# Work instruction
The lines to copy are those in the records below that hold the word "json".

Material for this task Block Start

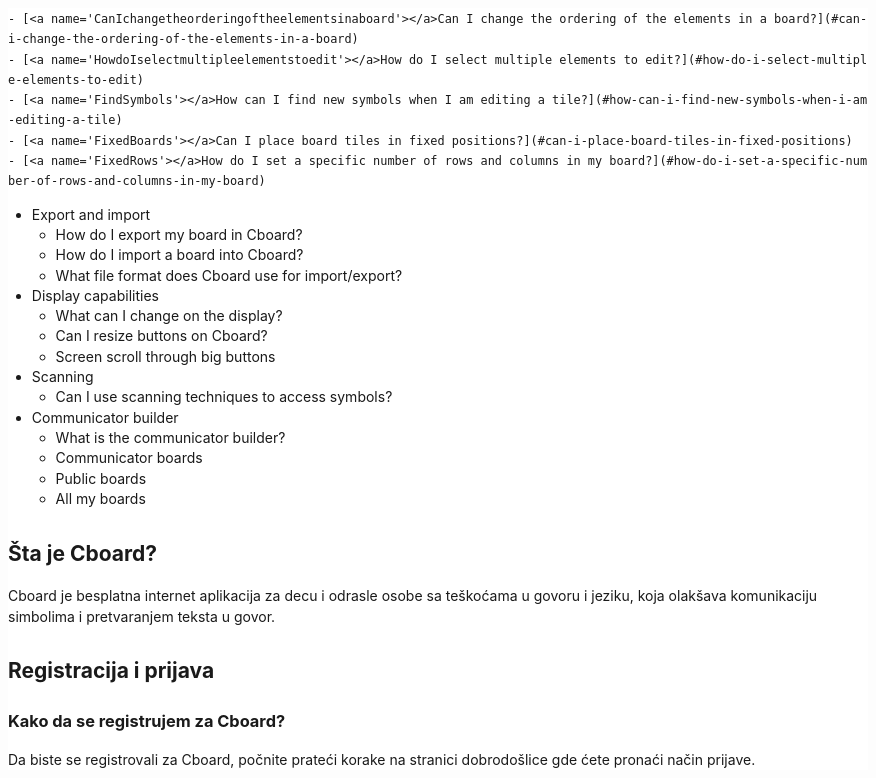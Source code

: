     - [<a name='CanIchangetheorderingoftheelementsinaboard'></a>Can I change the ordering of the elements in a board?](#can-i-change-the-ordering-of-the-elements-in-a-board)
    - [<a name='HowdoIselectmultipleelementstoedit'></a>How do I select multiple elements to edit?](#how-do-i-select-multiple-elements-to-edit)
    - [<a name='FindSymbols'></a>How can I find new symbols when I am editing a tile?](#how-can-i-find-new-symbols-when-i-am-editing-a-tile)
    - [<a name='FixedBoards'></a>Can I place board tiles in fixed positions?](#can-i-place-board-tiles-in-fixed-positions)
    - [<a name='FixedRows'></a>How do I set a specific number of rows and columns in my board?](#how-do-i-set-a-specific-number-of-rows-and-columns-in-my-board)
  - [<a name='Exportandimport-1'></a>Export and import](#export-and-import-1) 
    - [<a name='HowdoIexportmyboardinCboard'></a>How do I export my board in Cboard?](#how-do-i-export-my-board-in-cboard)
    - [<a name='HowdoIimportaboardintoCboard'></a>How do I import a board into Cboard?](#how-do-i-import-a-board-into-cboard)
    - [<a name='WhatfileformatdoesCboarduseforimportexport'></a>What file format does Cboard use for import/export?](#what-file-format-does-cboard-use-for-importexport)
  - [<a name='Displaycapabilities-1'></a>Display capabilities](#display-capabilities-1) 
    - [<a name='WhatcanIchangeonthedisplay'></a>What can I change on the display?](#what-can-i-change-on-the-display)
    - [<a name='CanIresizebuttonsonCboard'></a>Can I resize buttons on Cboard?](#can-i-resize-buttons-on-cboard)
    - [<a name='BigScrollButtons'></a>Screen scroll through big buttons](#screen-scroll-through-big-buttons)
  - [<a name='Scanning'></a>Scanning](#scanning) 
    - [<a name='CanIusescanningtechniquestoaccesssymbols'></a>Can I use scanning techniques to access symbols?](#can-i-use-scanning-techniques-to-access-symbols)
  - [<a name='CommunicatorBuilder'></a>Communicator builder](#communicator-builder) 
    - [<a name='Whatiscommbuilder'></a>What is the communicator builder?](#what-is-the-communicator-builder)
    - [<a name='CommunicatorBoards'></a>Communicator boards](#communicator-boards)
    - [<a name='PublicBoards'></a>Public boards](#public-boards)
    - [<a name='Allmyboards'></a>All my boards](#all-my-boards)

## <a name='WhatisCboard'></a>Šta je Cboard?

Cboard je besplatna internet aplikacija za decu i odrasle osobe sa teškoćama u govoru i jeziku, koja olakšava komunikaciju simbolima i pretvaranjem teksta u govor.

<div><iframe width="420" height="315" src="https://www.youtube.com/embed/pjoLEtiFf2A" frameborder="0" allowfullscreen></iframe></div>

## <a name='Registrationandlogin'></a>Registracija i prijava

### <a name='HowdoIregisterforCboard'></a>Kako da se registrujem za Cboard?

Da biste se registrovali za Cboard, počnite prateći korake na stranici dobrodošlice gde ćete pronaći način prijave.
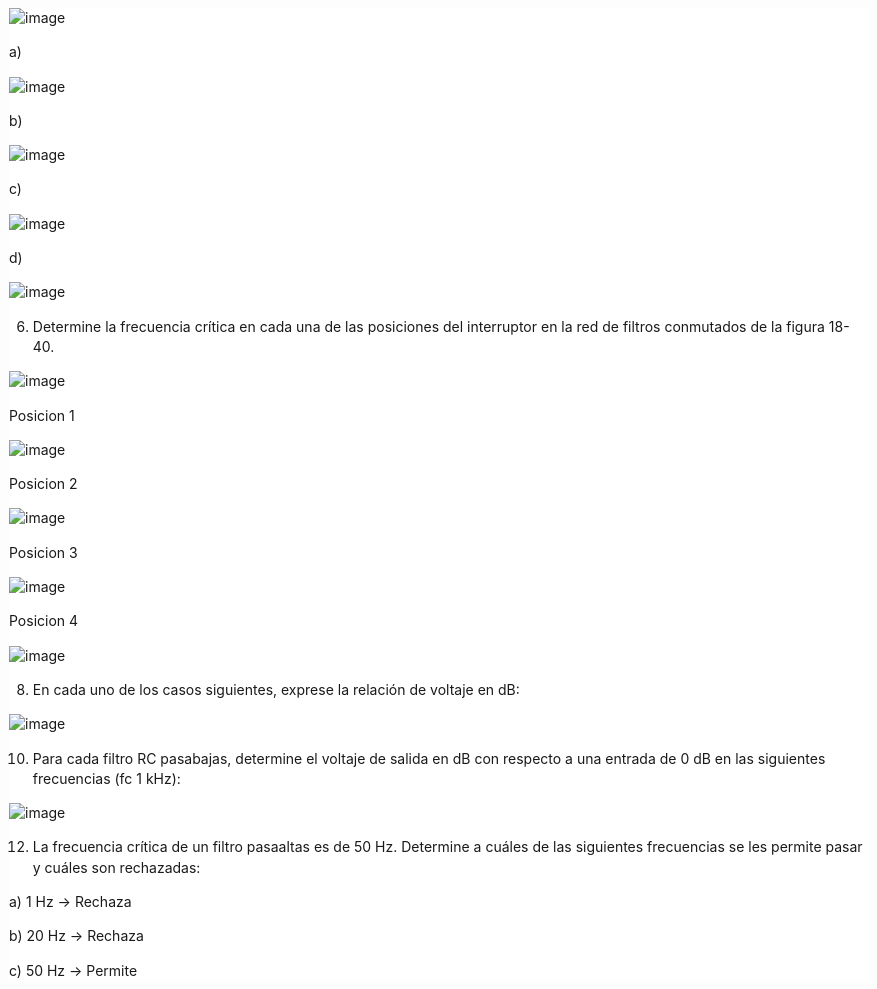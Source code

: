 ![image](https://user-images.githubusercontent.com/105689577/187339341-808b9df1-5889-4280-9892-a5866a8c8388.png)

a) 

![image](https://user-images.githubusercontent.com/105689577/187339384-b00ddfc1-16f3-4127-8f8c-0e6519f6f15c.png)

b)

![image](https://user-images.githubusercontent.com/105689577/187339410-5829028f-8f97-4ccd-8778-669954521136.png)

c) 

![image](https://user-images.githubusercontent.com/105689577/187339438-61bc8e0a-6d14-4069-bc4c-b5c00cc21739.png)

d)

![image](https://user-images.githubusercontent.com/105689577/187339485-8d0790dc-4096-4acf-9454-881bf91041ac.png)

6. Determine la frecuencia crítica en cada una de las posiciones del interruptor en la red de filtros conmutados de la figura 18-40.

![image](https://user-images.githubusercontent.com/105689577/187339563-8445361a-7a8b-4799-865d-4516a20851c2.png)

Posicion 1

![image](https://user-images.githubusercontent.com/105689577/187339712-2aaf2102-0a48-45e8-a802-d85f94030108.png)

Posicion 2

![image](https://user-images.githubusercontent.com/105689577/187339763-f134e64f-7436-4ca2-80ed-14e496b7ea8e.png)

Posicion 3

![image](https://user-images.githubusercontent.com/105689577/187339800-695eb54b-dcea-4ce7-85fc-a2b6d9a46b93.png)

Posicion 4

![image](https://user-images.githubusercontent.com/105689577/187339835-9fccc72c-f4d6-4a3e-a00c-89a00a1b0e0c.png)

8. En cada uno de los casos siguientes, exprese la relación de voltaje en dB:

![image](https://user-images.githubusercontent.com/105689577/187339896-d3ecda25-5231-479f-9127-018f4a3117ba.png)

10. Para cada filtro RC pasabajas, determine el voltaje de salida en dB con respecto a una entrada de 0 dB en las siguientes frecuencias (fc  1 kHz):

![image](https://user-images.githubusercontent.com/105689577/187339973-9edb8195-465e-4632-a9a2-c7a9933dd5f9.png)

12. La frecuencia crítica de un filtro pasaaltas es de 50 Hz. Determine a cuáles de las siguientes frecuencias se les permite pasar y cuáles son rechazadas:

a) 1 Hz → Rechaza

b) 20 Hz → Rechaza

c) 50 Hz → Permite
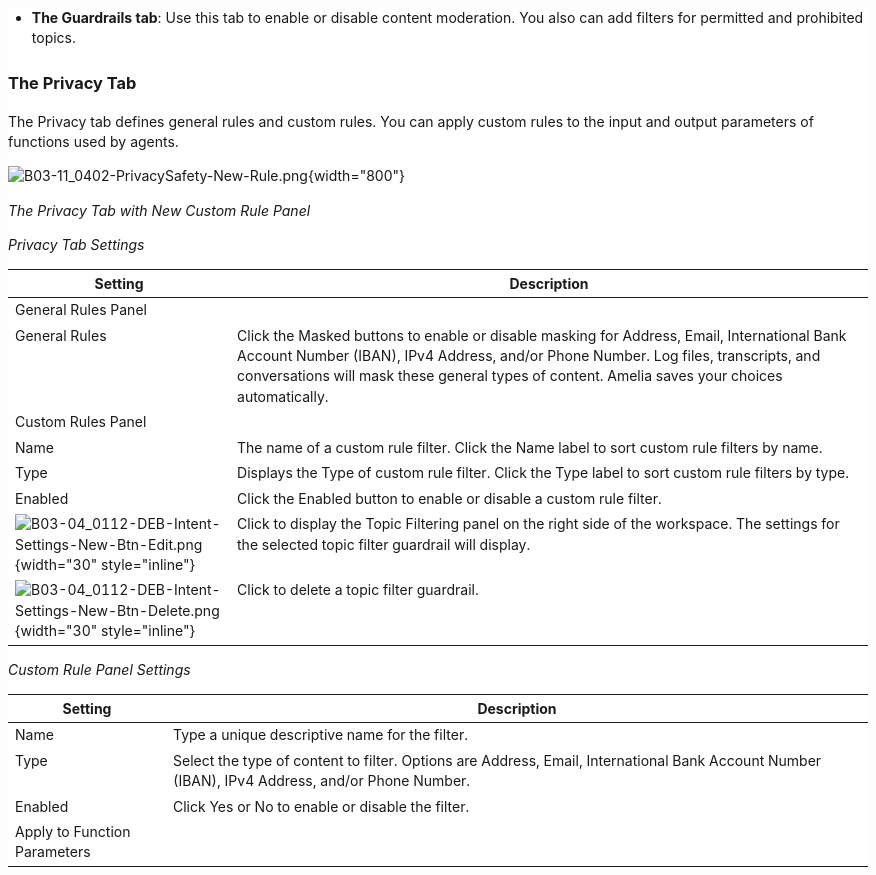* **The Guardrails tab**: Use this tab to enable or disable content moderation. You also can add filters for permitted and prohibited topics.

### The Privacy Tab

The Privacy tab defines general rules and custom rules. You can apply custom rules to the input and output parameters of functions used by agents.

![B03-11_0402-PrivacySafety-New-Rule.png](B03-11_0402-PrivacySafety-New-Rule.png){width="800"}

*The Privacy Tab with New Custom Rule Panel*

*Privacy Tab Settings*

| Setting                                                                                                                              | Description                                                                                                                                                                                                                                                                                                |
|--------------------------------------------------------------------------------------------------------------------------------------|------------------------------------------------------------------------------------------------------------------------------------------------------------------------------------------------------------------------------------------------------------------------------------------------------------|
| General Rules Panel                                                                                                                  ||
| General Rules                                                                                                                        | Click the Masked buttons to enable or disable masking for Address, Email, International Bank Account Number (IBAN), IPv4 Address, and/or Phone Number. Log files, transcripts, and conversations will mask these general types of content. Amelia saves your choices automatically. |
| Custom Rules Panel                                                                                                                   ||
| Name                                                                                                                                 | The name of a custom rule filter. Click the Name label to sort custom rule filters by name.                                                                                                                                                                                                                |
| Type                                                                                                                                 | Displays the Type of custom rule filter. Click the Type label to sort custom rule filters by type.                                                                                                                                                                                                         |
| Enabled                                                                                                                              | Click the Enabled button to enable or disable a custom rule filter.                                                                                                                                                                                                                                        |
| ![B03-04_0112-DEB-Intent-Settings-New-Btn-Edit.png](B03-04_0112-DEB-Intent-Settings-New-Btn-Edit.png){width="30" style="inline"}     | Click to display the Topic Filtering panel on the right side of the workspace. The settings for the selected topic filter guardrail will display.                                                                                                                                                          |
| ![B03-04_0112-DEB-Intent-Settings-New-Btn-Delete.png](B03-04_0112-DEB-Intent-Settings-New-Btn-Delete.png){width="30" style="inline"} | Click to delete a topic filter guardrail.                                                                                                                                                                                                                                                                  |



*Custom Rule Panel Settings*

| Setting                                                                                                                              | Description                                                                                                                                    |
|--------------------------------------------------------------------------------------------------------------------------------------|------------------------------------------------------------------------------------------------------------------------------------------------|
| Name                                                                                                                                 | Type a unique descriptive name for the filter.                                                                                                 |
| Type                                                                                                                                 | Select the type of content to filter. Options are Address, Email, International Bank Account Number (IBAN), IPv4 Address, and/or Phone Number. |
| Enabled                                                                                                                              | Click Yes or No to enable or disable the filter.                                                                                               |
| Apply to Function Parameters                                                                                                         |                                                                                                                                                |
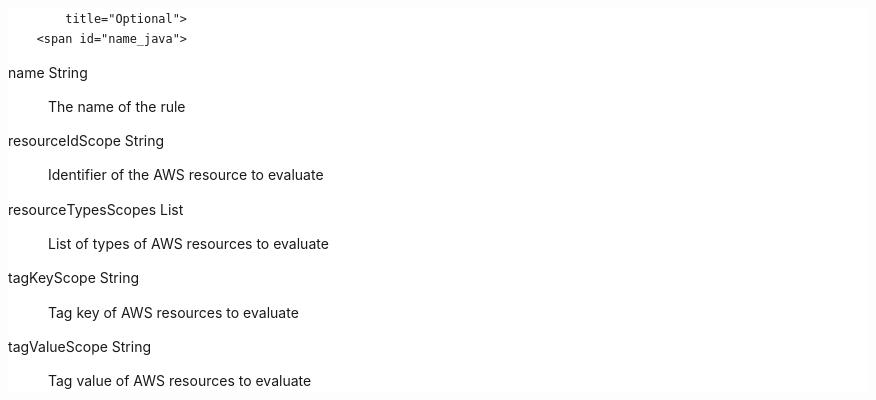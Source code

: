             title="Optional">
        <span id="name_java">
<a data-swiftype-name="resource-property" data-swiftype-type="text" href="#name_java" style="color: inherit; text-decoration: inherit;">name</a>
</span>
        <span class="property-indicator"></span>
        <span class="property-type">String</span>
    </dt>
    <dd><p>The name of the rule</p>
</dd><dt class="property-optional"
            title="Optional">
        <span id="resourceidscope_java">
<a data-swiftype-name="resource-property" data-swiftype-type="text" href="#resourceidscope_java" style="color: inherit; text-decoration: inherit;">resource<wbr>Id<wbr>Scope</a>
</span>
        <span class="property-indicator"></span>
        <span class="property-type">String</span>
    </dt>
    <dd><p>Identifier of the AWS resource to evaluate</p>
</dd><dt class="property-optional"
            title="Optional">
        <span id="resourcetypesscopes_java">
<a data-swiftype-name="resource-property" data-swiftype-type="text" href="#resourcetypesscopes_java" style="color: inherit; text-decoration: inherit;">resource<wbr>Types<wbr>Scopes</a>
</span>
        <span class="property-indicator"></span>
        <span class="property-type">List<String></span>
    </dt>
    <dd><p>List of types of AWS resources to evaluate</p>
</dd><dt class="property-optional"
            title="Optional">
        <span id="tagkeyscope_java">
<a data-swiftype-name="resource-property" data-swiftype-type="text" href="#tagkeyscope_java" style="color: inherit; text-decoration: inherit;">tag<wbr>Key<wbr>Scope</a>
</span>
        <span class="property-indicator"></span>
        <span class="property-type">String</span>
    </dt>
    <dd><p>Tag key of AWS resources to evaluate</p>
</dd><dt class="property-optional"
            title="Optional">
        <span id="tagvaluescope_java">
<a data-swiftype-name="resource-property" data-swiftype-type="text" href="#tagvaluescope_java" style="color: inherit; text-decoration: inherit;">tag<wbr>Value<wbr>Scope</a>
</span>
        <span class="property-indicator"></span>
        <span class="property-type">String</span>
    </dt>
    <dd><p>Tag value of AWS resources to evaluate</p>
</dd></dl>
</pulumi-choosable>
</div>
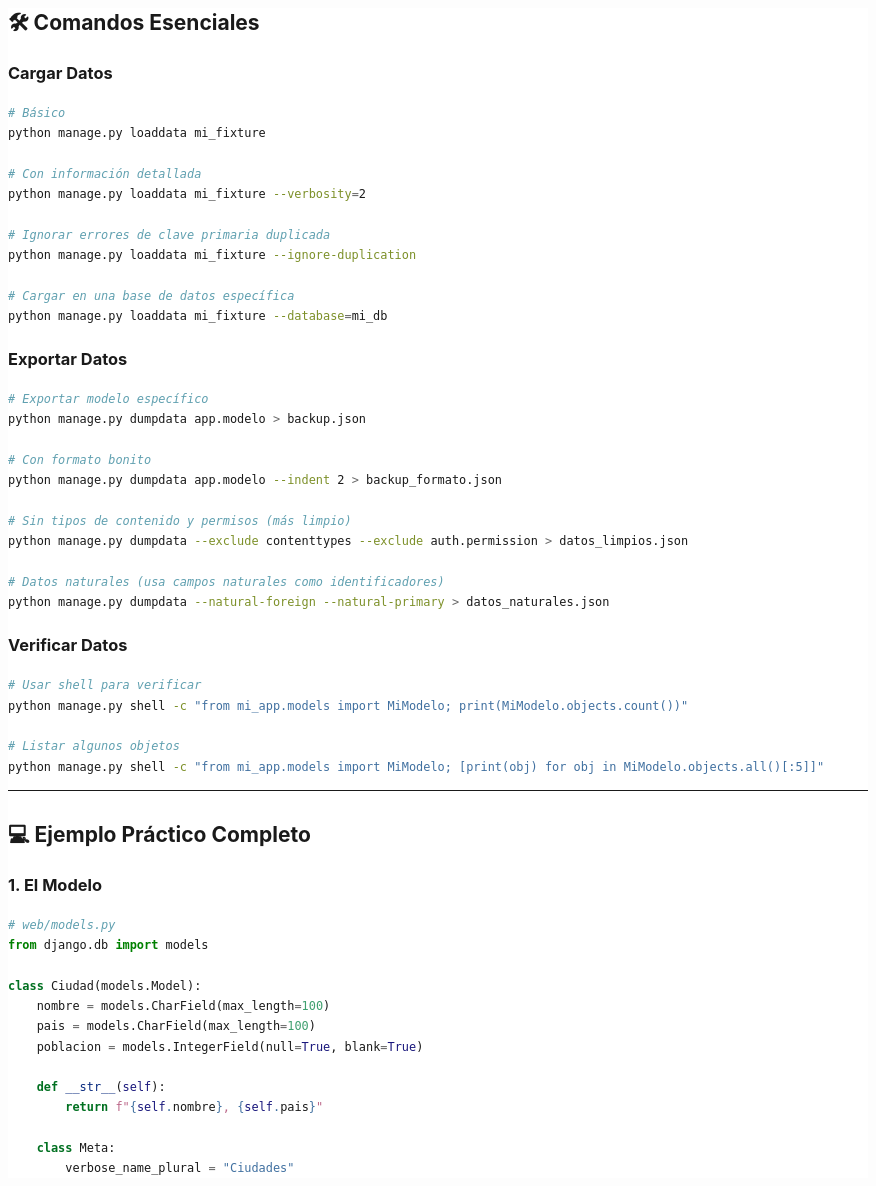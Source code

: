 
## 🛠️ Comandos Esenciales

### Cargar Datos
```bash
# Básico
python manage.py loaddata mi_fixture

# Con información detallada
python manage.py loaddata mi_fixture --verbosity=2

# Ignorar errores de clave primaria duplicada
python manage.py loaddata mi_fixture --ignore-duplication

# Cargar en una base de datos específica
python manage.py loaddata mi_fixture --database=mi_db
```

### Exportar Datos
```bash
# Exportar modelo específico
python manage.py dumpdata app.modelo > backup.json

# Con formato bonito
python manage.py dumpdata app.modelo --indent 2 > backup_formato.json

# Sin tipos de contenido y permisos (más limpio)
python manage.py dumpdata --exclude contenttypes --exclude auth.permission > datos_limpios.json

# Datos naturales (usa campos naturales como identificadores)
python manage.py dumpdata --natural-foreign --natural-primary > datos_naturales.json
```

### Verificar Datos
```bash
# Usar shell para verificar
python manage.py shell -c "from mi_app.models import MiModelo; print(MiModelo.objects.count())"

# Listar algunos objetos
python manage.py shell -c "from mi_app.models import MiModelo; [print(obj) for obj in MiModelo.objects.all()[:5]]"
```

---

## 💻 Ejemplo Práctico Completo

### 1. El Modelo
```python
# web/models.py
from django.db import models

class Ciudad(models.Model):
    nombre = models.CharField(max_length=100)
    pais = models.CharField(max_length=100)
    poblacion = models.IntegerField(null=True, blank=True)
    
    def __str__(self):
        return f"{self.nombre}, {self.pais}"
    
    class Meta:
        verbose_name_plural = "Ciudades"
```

Material for this task Block End

# Solved exercise
python manage.py dumpdata app.modelo > backup.json
python manage.py dumpdata app.modelo --indent 2 > backup_formato.json
python manage.py dumpdata --exclude contenttypes --exclude auth.permission > datos_limpios.json
python manage.py dumpdata --natural-foreign --natural-primary > datos_naturales.json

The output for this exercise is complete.